## Exercise brief
Produce word for word the lines of the data below running from the one that has "### Subsequent thought process" to the one that has "Strong metaprogramming capabilities", inclusive, and no others.

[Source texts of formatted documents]
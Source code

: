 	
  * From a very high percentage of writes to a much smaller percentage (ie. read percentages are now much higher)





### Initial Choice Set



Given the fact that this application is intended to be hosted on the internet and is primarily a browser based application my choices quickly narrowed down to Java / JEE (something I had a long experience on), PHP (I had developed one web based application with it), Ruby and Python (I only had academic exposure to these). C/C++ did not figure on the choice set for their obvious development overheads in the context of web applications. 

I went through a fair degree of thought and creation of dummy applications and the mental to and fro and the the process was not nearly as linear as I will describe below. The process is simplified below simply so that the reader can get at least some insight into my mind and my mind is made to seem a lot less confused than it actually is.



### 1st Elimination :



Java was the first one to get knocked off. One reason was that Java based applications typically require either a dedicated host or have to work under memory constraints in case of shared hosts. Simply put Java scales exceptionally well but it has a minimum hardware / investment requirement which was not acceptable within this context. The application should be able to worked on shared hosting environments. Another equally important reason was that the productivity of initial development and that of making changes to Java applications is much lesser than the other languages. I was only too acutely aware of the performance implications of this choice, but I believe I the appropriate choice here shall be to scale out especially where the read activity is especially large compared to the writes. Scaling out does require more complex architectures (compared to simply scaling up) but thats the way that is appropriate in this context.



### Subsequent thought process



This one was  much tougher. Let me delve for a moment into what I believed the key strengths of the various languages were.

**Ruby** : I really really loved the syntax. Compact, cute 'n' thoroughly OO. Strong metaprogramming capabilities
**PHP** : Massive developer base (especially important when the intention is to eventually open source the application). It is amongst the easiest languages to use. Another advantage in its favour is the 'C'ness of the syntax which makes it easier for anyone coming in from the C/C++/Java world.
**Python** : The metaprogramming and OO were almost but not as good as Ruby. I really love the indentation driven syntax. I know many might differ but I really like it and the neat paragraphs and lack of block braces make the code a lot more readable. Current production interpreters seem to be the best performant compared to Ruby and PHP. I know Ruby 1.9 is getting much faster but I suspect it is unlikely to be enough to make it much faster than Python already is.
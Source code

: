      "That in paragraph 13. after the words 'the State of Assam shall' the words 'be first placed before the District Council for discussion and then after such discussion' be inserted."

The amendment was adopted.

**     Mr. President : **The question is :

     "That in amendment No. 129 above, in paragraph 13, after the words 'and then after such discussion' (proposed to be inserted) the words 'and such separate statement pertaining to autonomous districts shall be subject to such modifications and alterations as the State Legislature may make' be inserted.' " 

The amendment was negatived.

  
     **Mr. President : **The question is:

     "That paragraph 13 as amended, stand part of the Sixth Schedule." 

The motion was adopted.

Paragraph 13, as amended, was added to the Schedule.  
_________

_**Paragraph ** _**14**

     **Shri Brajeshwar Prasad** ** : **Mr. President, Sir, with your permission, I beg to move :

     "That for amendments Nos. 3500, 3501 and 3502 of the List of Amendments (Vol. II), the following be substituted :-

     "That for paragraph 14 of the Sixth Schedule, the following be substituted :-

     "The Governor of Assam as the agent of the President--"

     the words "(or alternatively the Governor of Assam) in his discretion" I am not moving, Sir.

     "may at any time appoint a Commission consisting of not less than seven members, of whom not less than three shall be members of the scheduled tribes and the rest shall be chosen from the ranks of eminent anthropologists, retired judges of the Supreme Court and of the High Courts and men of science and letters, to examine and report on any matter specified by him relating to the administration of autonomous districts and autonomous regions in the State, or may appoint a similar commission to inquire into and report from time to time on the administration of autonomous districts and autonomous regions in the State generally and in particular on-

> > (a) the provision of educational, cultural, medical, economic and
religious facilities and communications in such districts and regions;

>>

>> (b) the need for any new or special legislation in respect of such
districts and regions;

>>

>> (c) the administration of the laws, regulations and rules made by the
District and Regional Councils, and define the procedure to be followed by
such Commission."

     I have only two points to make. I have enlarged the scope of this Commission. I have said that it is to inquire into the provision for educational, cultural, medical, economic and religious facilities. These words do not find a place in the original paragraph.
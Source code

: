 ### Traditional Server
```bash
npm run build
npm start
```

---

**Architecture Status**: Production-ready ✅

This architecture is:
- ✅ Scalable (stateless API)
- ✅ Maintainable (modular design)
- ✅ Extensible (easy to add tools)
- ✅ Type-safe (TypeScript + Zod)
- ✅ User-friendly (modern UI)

## Response area
### Subsequent thought process



This one was  much tougher. Let me delve for a moment into what I believed the key strengths of the various languages were.

**Ruby** : I really really loved the syntax. Compact, cute 'n' thoroughly OO. Strong metaprogramming capabilities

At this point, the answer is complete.